4 to 5 apples such as Granny Smith or Gala
1/2 teaspoon cinnamon
1/4 teaspoon allspice
1/2 cup sugar
4 to 5 tablespoons prepared cranberry sauce
Preheat oven to 450°F.
1. Peel and core the apples; cut into 11/2” wedges and place in a mixing bowl. Add the cinnamon and allspice and toss to mix. Add the cranberry sauce and toss again to coat the apples well.
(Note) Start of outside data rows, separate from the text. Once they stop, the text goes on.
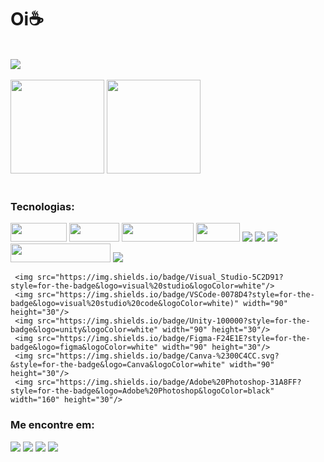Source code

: <html>
<div>          
     <h1>Oi☕</h1>
</div>
<br>
<div>
     <img src="https://github.com/Tak3sh1/Tak3sh1/assets/115012811/e0b39d62-ff63-46ae-9dad-74bc7976dcd2"> 
</div>
<br>
<div>
    <img loading="lazy" height="150em" src="https://github-readme-stats.vercel.app/api/top-langs/?username=Tak3sh1&layout=compact&langs_count=7&theme=dracula"/>
  <img loading="lazy" height="150em" src="https://github-readme-stats.vercel.app/api?username=Tak3sh1&show_icons=true&theme=dracula&include_all_commits=true&count_private=true"/>
</div>
<br>
   <div>       
<h3>Tecnologias: </h3>
     <img src="https://img.shields.io/badge/HTML5-E34F26?style=for-the-badge&logo=html5&logoColor=white" width="90" height="30"/>
     <img src="https://img.shields.io/badge/CSS3-1572B6?style=for-the-badge&logo=css3&logoColor=white" width="80" height="30"/>
     <img src="https://img.shields.io/badge/JavaScript-323330?style=for-the-badge&logo=javascript&logoColor=F7DF1E" width="115" height="30"/>
     <img src="https://img.shields.io/badge/C%23-239120?style=for-the-badge&logo=csharp&logoColor=white" width="70" height="30"/>
      <img src="https://img.shields.io/badge/PHP-777BB4?style=for-the-badge&logo=php&logoColor=white"/>
           <img src="https://img.shields.io/badge/C%2B%2B-00599C?style=for-the-badge&logo=c%2B%2B&logoColor=white"/>
        <img src="https://img.shields.io/badge/Xampp-F37623?style=for-the-badge&logo=xampp&logoColor=white"/>
         <img src="https://img.shields.io/badge/Microsoft%20SQL%20Server-CC2927?style=for-the-badge&logo=microsoft%20sql%20server&logoColor=white" width="160" height="30"/>
    <img src="https://img.shields.io/badge/MySQL-005C84?style=for-the-badge&logo=mysql&logoColor=white"/>
  
     <img src="https://img.shields.io/badge/Visual_Studio-5C2D91?style=for-the-badge&logo=visual%20studio&logoColor=white"/>
     <img src="https://img.shields.io/badge/VSCode-0078D4?style=for-the-badge&logo=visual%20studio%20code&logoColor=white)" width="90" height="30"/>
     <img src="https://img.shields.io/badge/Unity-100000?style=for-the-badge&logo=unity&logoColor=white" width="90" height="30"/>
     <img src="https://img.shields.io/badge/Figma-F24E1E?style=for-the-badge&logo=figma&logoColor=white" width="90" height="30"/>
     <img src="https://img.shields.io/badge/Canva-%2300C4CC.svg?&style=for-the-badge&logo=Canva&logoColor=white" width="90" height="30"/>
     <img src="https://img.shields.io/badge/Adobe%20Photoshop-31A8FF?style=for-the-badge&logo=Adobe%20Photoshop&logoColor=black" width="160" height="30"/>
   
     
        
</div>       
<h3> Me encontre em: </h3>
<div>
     <a href="https://www.linkedin.com/in/twkeshi" target="_blank"><img src="https://img.shields.io/badge/-LinkedIn-%230077B5?style=for-the-badge&logo=linkedin&logoColor=white" target="_blank"></a> 
     <a href="https://instagram.com/takeshi.designer?igshid=NTc4MTIwNjQ2YQ=="target=_blank"> <img src= "https://img.shields.io/badge/Instagram-E4405F?style=for-the-badge&logo=instagram&logoColor=white" target="_blank"></a>
      <a href="https://instagram.com/takeshi.designer?igshid=NTc4MTIwNjQ2YQ=="target=_blank"> <img src="https://img.shields.io/badge/Spotify-1ED760?&style=for-the-badge&logo=spotify&logoColor=white"/></a>
       <a href="https://instagram.com/takeshi.designer?igshid=NTc4MTIwNjQ2YQ=="target=_blank"><img src="https://img.shields.io/badge/GitHub-100000?style=for-the-badge&logo=github&logoColor=white" ></a>
     
</div>
</html>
2. Cut the chilled pastry dough into thirds. Refrigerate one third. Combine remaining thirds and roll out the large piece of pastry on a lightly floured surface until about 13” around. Starting at the top end roll the dough onto the rolling pin and carefully lower the dough into a 10- to 12-inch Pyrex pie plate with a lip. The dough is very forgiving and you can move it about to fit the plate evenly. Trim pastry edges overlapping the plate and save. With a fork, prick the bottom dough all over and flute the outer edges of the pastry. Transfer the apple mixture into the bottom crust. Roll out the one-third chilled pastry large enough to cover the pie. If you like, cut little designs out of the trimmings and make a decorative design over the top crust. Brush the top crust and edge lightly with water. Place the pie in the oven and bake for 10 minutes. Reduce heat to 350°F for 40 to 45 minutes until the crust is golden and juices bubble up. Can complete pie a day or two ahead, reheat in a 350°F oven to serve warm. Serve after Thanksgiving dinner with vanilla ice cream or whipped cream if desired.
BASIC PATE BRISEE
(Short crust pastry dough)
2 cups all-purpose flour
1/2 teaspoon salt
7 tablespoons cold unsalted butter
3 tablespoons cold vegetable shortening
6 tablespoons ice water plus 1 teaspoon as necessary
Fit work bowl of food processor with steel knife. Place flour, salt and sugar in work bowl, cover and process with two quick on/off pulses, just to mix. Remove cover and add cold butter and shortening directly into bowl. Cover and process until mixture has the consistency of coarse meal. Stop the machine, measure ice water into a liquid measure. Start machine and slowly pour water through feed tube in a steady stream. The moment the last drop of water is in, turn off machine even though the flour mixture in no way resembles a ball of dough. (If ball of dough is allowed to form in the machine the pastry will be overworked.) Remove cover and steel knife and empty contents of work bowl onto a lightly floured surface. If any dough sticks to the steel knife, slide it off carefully and add to mass of dough. Continue to blend the dough as above, gathering it into a ball.
Refrigerate pâte brisée, wrapped in wax paper, before rolling out and proceed as directed in recipe.